Here's How A Grooved Board Can Upgrade Your Large-Cut Steak Sauces

Ask someone about their favorite steak sauce, and what you thought was a simple question might turn into a 2-hour seminar on the glory of A.1 sauce — or an equally impassioned take-down of the classic store-bought steak condiment. But there are a lot of delicious sauces to put on steak aside from store-bought options, including classics like red wine sauce and béarnaise sauce as well as compound butter that melts to create a sauce right on the plate.

Then there are those who say steak is best served plain, maybe with a sprinkle of salt and pepper to slightly enhance the meaty flavor. Chef Gordon Ramsay's method for making "perfect" steak calls for nothing but a New York Steak, salt, and pepper, and a baste of butter when the steak is done cooking. Why keep things so simple? Steak lovers in one Reddit thread explained that they keep things simple so that the flavor of the meat can shine through, and that they don't want to overwhelm the beef flavor with a complex sauce. But there's one method of making steak sauce that results in something that won't overpower the flavor of your meat, according to one expert. And you can make it right on your favorite grooved cutting board.

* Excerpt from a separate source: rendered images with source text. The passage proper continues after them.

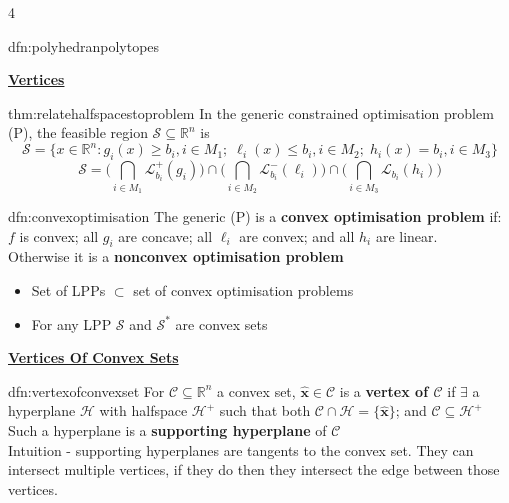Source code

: \documentclass[landscape, 8pt]{extarticle}
\begin{document}
\begin{multicols*}{4}
\begin{dfn}{dfn:polyhedranpolytopes}{ }
		\end{dfn}
		
		
		



{\footnotesize \textbf{\underline{Vertices}}}
		
		
		
		\begin{thm}{thm:relatehalfspacestoproblem}{ }
			In the generic constrained optimisation problem (P), the feasible region $\mathcal{S} \subseteq \mathbb{R}^n$ is 
			$$
			\mathcal{S} = \{x\in \mathbb{R}^n : g_i(x) \ge b_i, i\in M_1;\; \ell_i(x) \le b_i, i\in M_2; \; h_i(x)=b_i, i\in M_3\}
			$$$$
			\mathcal{S} = \bigg(\bigcap_{i\in M_1} \mathcal{L}^+_{b_i}(g_i)\bigg) \cap \bigg(\bigcap_{i\in M_2} \mathcal{L}_{b_i}^-(\ell_i)\bigg) \cap \bigg(\bigcap_{i\in M_3}\mathcal{L}_{b_i}(h_i)\bigg)
			$$
			
		\end{thm}
		
		
		\begin{mdfn}{dfn:convexoptimisation}{ }
			The generic (P) is a \textbf{convex optimisation problem} if: $f$ is convex; all $g_i$ are concave; all $\ell_i$ are convex; and all $h_i$ are linear.\\
			Otherwise it is a \textbf{nonconvex optimisation problem}
			\begin{itemize}
				\item Set of LPPs $\subset$ set of convex optimisation problems
				\item For any LPP $\mathcal{S}$ and $\mathcal{S}^*$ are convex sets
			\end{itemize}
			
		\end{mdfn}
		
		
	{\tiny\textbf{\underline{Vertices Of Convex Sets}}}
		
		\begin{mdfn}{dfn:vertexofconvexset}{ }
			For $\mathcal{C} \subseteq\mathbb{R}^n$ a convex set, $\mathbf{\hat{x}}\in \mathcal{C}$ is a \textbf{vertex of $\mathcal{C}$} if $\exists$ a hyperplane $\mathcal{H}$ with halfspace $\mathcal{H}^+$ such that both $\mathcal{C} \cap \mathcal{H} = \{\mathbf{\hat{x}}\}$; and $\mathcal{C} \subseteq \mathcal{H}^+$
			Such a hyperplane is a \textbf{supporting hyperplane} of $\mathcal{C}$\\
			Intuition - supporting hyperplanes are tangents to the convex set. They can intersect multiple vertices, if they do then they intersect the edge between those vertices.
			

\end{mdfn}
\end{multicols*}
\end{document}

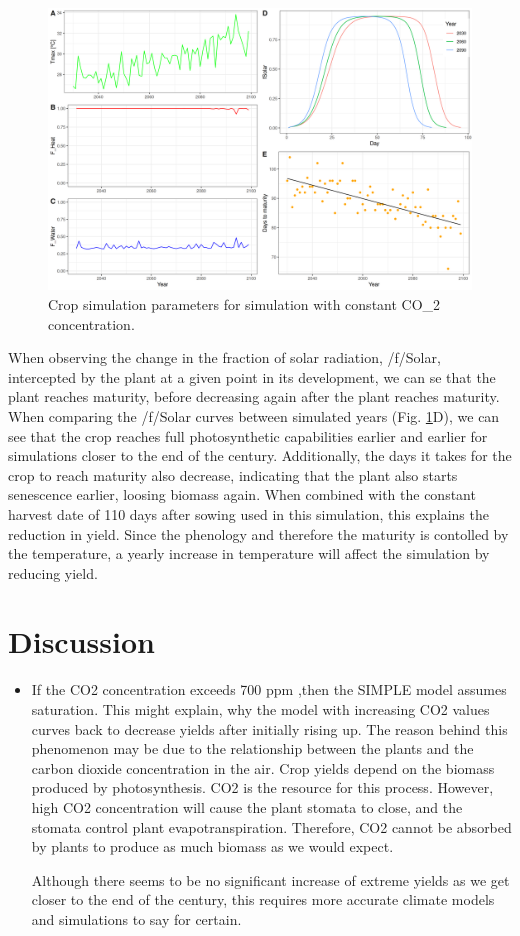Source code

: \documentclass[11pt]{article}
\begin{document}
\begin{figure}[htbp]
\centering
\includegraphics[width=1\textwidth]{../results/cc-model/paras_sim.png}
\caption{\label{paras-sim}Crop simulation parameters for simulation with constant CO\_2 concentration.}
\end{figure}

When observing the change in the fraction of solar radiation, /f/Solar, intercepted by the plant at a given point in its development, we can se that the plant reaches maturity, before decreasing again after the plant reaches maturity. When comparing the /f/Solar curves between simulated years (Fig. \ref{paras-sim}D), we can see that the crop reaches full photosynthetic capabilities earlier and earlier for simulations closer to the end of the century. Additionally, the days it takes for the crop to reach maturity also decrease, indicating that the plant also starts senescence earlier, loosing biomass again. When combined with the constant harvest date of 110 days after sowing used in this simulation, this explains the reduction in yield. Since the phenology and therefore the maturity is contolled by the temperature, a yearly increase in temperature will affect the simulation by reducing yield.


\section{Discussion}
\label{sec:org0d94111}
\begin{itemize}
\item If the CO2 concentration exceeds 700 ppm ,then the SIMPLE model assumes saturation. This might explain, why the model with increasing CO2 values curves back to decrease yields after initially rising up. The reason behind this phenomenon may be due to the relationship between the plants and the carbon dioxide concentration in the air. Crop yields depend on the biomass produced by photosynthesis. CO2 is the resource for this process. However, high CO2 concentration will cause the plant stomata to close, and the stomata control plant evapotranspiration. Therefore, CO2 cannot be absorbed by plants to produce as much biomass as we would expect.

Although there seems to be no significant increase of extreme yields as we get closer to the end of the century, this requires more accurate climate models and simulations to say for certain.
\end{itemize}
\end{document}
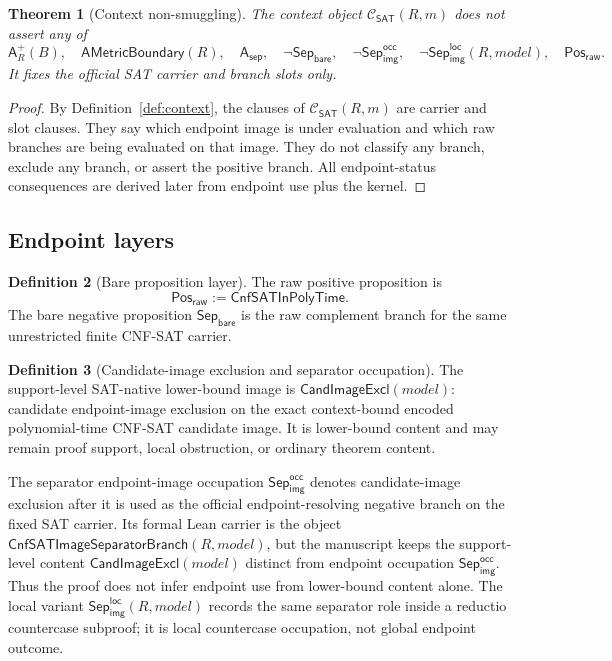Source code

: \documentclass[11pt]{article}
\newtheorem{theorem}{Theorem}[section]
\theoremstyle{definition}
\newtheorem{definition}[theorem]{Definition}
\theoremstyle{remark}
\newcommand{\PosRaw}{\mathsf{Pos}_{\mathsf{raw}}}
\newcommand{\SepBare}{\mathsf{Sep}_{\mathsf{bare}}}
\newcommand{\SepImgOcc}{\mathsf{Sep}_{\mathsf{img}}^{\mathsf{occ}}}
\newcommand{\LocalSepImgOcc}{\mathsf{Sep}_{\mathsf{img}}^{\mathsf{loc}}}
\newcommand{\Asep}{\mathsf{A}_{\mathsf{sep}}}
\newcommand{\Aplus}{\mathsf{A}^{+}}
\newcommand{\CnfSATP}{\mathsf{CnfSATInPolyTime}}
\newcommand{\CnfImageSep}{\mathsf{CnfSATImageSeparatorBranch}}
\newcommand{\AMetric}{\mathsf{AMetricBoundary}}
\newcommand{\ClayCtx}{\mathcal{C}_{\mathsf{SAT}}(R,m)}
\newcommand{\CandImageExcl}{\mathsf{CandImageExcl}}
\begin{document}
\begin{theorem}[Context non-smuggling]\label{thm:context-non-smuggling}
The context object \(\ClayCtx\) does not assert any of
\[
  \Aplus_R(B),\quad \AMetric(R),\quad \Asep,\quad \neg\SepBare,
  \quad \neg\SepImgOcc,\quad \neg\LocalSepImgOcc(R,model),\quad \PosRaw.
\]
It fixes the official SAT carrier and branch slots only.
\end{theorem}

\begin{proof}
By Definition~\ref{def:context}, the clauses of \(\ClayCtx\) are carrier and slot clauses. They say which endpoint image is under evaluation and which raw branches are being evaluated on that image. They do not classify any branch, exclude any branch, or assert the positive branch. All endpoint-status consequences are derived later from endpoint use plus the kernel.
\end{proof}

\subsection{Endpoint layers}

\begin{definition}[Bare proposition layer]\label{def:bare}
The raw positive proposition is
\[
  \PosRaw := \CnfSATP.
\]
The bare negative proposition \(\SepBare\) is the raw complement branch for the same unrestricted finite CNF-SAT carrier.
\end{definition}

\begin{definition}[Candidate-image exclusion and separator occupation]\label{def:image}
The support-level SAT-native lower-bound image is \(\CandImageExcl(model)\): candidate endpoint-image exclusion on the exact context-bound encoded polynomial-time CNF-SAT candidate image. It is lower-bound content and may remain proof support, local obstruction, or ordinary theorem content.

The separator endpoint-image occupation \(\SepImgOcc\) denotes candidate-image exclusion after it is used as the official endpoint-resolving negative branch on the fixed SAT carrier. Its formal Lean carrier is the object \(\CnfImageSep(R,model)\), but the manuscript keeps the support-level content \(\CandImageExcl(model)\) distinct from endpoint occupation \(\SepImgOcc\). Thus the proof does not infer endpoint use from lower-bound content alone. The local variant \(\LocalSepImgOcc(R,model)\) records the same separator role inside a reductio countercase subproof; it is local countercase occupation, not global endpoint outcome.
\end{definition}
\end{document}

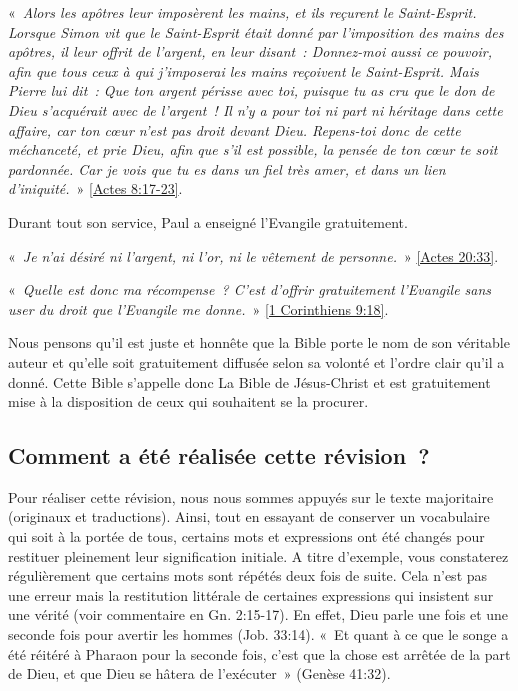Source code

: \begin{small}
«~\emph{Alors les apôtres leur imposèrent les mains, et ils reçurent le Saint-Esprit. Lorsque Simon vit que le Saint-Esprit était donné par l'imposition des mains des apôtres, il leur offrit de l'argent, en leur disant~: Donnez-moi aussi ce pouvoir, afin que tous ceux à qui j'imposerai les mains reçoivent le Saint-Esprit. Mais Pierre lui dit~: Que ton argent périsse avec toi, puisque tu as cru que le don de Dieu s'acquérait avec de l'argent~! Il n'y a pour toi ni part ni héritage dans cette affaire, car ton cœur n'est pas droit devant Dieu. Repens-toi donc de cette méchanceté, et prie Dieu, afin que s'il est possible, la pensée de ton cœur te soit pardonnée. Car je vois que tu es dans un fiel très amer, et dans un lien d'iniquité.}~» \vref{Actes 8:17-23}.

Durant tout son service, Paul a enseigné l'Evangile gratuitement.

«~\emph{Je n'ai désiré ni l'argent, ni l'or, ni le vêtement de personne.}~» \vref{Actes 20:33}.

«~\emph{Quelle est donc ma récompense~? C'est d'offrir gratuitement l'Evangile sans user du droit que l'Evangile me donne.}~» \vref{1 Corinthiens 9:18}.

Nous pensons qu'il est juste et honnête que la Bible porte le nom de son véritable auteur et qu'elle soit gratuitement diffusée selon sa volonté et l'ordre clair qu'il a donné. Cette Bible s'appelle donc La Bible de Jésus-Christ et est gratuitement mise à la disposition de ceux qui souhaitent se la procurer. 

\subsection*{Comment a été réalisée cette révision~?}

Pour réaliser cette révision, nous nous sommes appuyés sur le texte majoritaire (originaux et traductions). Ainsi, tout en essayant de conserver un vocabulaire qui soit à la portée de tous, certains mots et expressions ont été changés pour restituer pleinement leur signification initiale. A titre d'exemple, vous constaterez régulièrement que certains mots sont répétés deux fois de suite. Cela n'est pas une erreur mais la restitution littérale de certaines expressions qui insistent sur une vérité (voir commentaire en Gn. 2:15-17). En effet, Dieu parle une fois et une seconde fois pour avertir les hommes (Job. 33:14). «~Et quant à ce que le songe a été réitéré à Pharaon pour la seconde fois, c'est que la chose est arrêtée de la part de Dieu, et que Dieu se hâtera de l'exécuter~» (Genèse 41:32).


\end{small}
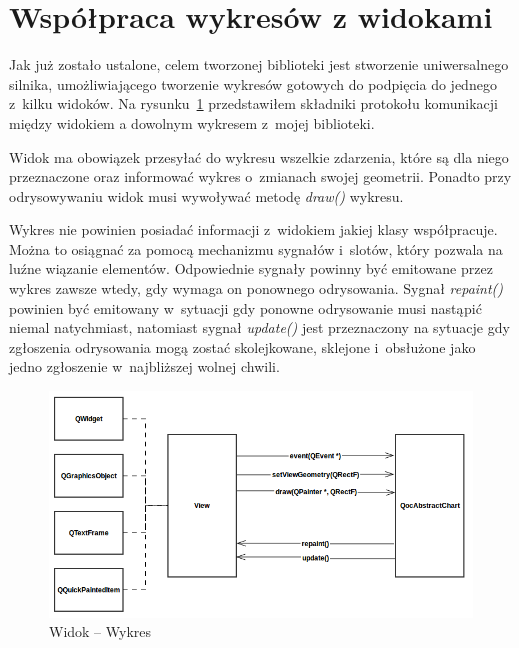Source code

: \section{Współpraca wykresów z widokami }
Jak już zostało ustalone, celem tworzonej biblioteki jest stworzenie uniwersalnego silnika, umożliwiającego tworzenie wykresów gotowych do podpięcia do jednego z~kilku widoków. Na rysunku~\ref{rys:widok:wykres} przedstawiłem składniki protokołu komunikacji między widokiem a dowolnym wykresem z~mojej biblioteki.

Widok ma obowiązek przesyłać do wykresu wszelkie zdarzenia, które są dla niego przeznaczone oraz informować wykres o~zmianach swojej geometrii. Ponadto przy odrysowywaniu widok musi wywoływać metodę \textit{draw()} wykresu.

Wykres nie powinien posiadać informacji z~widokiem jakiej klasy współpracuje. Można to osiągnać za pomocą mechanizmu sygnałów i~slotów, który pozwala na luźne wiązanie elementów. Odpowiednie sygnały  powinny być emitowane przez wykres zawsze wtedy, gdy wymaga on ponownego odrysowania.
Sygnał \textit{repaint()} powinien być emitowany w~sytuacji gdy ponowne odrysowanie musi nastąpić niemal natychmiast, natomiast sygnał \textit{update()} jest przeznaczony na sytuacje gdy zgłoszenia odrysowania mogą zostać skolejkowane, sklejone i~obsłużone jako jedno zgłoszenie w~najbliższej wolnej chwili.


\begin{figure}
\centering
\caption{Widok -- Wykres}\label{rys:widok:wykres}
\includegraphics[scale=0.8]{img/widok-wykres.png}
\end{figure}


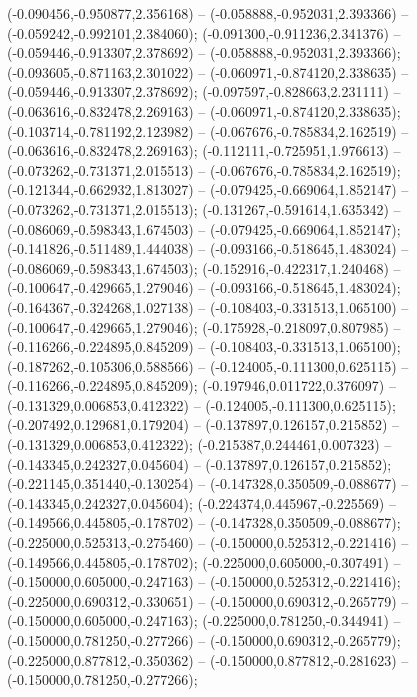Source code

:  (-0.090456,-0.950877,2.356168) -- (-0.058888,-0.952031,2.393366) -- (-0.059242,-0.992101,2.384060);
 (-0.091300,-0.911236,2.341376) -- (-0.059446,-0.913307,2.378692) -- (-0.058888,-0.952031,2.393366);
 (-0.093605,-0.871163,2.301022) -- (-0.060971,-0.874120,2.338635) -- (-0.059446,-0.913307,2.378692);
 (-0.097597,-0.828663,2.231111) -- (-0.063616,-0.832478,2.269163) -- (-0.060971,-0.874120,2.338635);
 (-0.103714,-0.781192,2.123982) -- (-0.067676,-0.785834,2.162519) -- (-0.063616,-0.832478,2.269163);
 (-0.112111,-0.725951,1.976613) -- (-0.073262,-0.731371,2.015513) -- (-0.067676,-0.785834,2.162519);
 (-0.121344,-0.662932,1.813027) -- (-0.079425,-0.669064,1.852147) -- (-0.073262,-0.731371,2.015513);
 (-0.131267,-0.591614,1.635342) -- (-0.086069,-0.598343,1.674503) -- (-0.079425,-0.669064,1.852147);
 (-0.141826,-0.511489,1.444038) -- (-0.093166,-0.518645,1.483024) -- (-0.086069,-0.598343,1.674503);
 (-0.152916,-0.422317,1.240468) -- (-0.100647,-0.429665,1.279046) -- (-0.093166,-0.518645,1.483024);
 (-0.164367,-0.324268,1.027138) -- (-0.108403,-0.331513,1.065100) -- (-0.100647,-0.429665,1.279046);
 (-0.175928,-0.218097,0.807985) -- (-0.116266,-0.224895,0.845209) -- (-0.108403,-0.331513,1.065100);
 (-0.187262,-0.105306,0.588566) -- (-0.124005,-0.111300,0.625115) -- (-0.116266,-0.224895,0.845209);
 (-0.197946,0.011722,0.376097) -- (-0.131329,0.006853,0.412322) -- (-0.124005,-0.111300,0.625115);
 (-0.207492,0.129681,0.179204) -- (-0.137897,0.126157,0.215852) -- (-0.131329,0.006853,0.412322);
 (-0.215387,0.244461,0.007323) -- (-0.143345,0.242327,0.045604) -- (-0.137897,0.126157,0.215852);
 (-0.221145,0.351440,-0.130254) -- (-0.147328,0.350509,-0.088677) -- (-0.143345,0.242327,0.045604);
 (-0.224374,0.445967,-0.225569) -- (-0.149566,0.445805,-0.178702) -- (-0.147328,0.350509,-0.088677);
 (-0.225000,0.525313,-0.275460) -- (-0.150000,0.525312,-0.221416) -- (-0.149566,0.445805,-0.178702);
 (-0.225000,0.605000,-0.307491) -- (-0.150000,0.605000,-0.247163) -- (-0.150000,0.525312,-0.221416);
 (-0.225000,0.690312,-0.330651) -- (-0.150000,0.690312,-0.265779) -- (-0.150000,0.605000,-0.247163);
 (-0.225000,0.781250,-0.344941) -- (-0.150000,0.781250,-0.277266) -- (-0.150000,0.690312,-0.265779);
 (-0.225000,0.877812,-0.350362) -- (-0.150000,0.877812,-0.281623) -- (-0.150000,0.781250,-0.277266);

Make sauce on your cutting board

"Board sauce" is a type of steak sauce that's made right on your cutting board. It was popularized by chef Adam Perry Lang, but many home cooks have since put their own spins on the method. Amazing Ribs says the method is to chop some fresh herbs, put them on a cutting board, drizzle them with olive oil, and then plop a hot steak on top before it's rested. When you slice into the steak, its juices are released onto the cutting board, mixing with the herbs and oil to create a flavorful sauce that's actually filled with beefy flavor. The meat doesn't get drowned out by the herbs, claims Amazing Ribs. That's because the board sauce adds back the steak flavor that was held in the meat juices.

A grooved cutting board or carving board (you can make your own carving board pretty easily) will collect all of the juices that run off from the meat and sauce, so you can collect them and pour that back over the meat. The herb version of board sauce sounds similar to chimichurri, but there are tons of variations. One Reddit user shared their creamy horseradish board sauce, and another shared a thyme, mint, and tomato board sauce that was served with a roasted leg of lamb. Basically, when it comes to board sauces, the world is your oyster. That reminds us: Oyster sauce would be tasty in a board sauce recipe too, wouldn't it?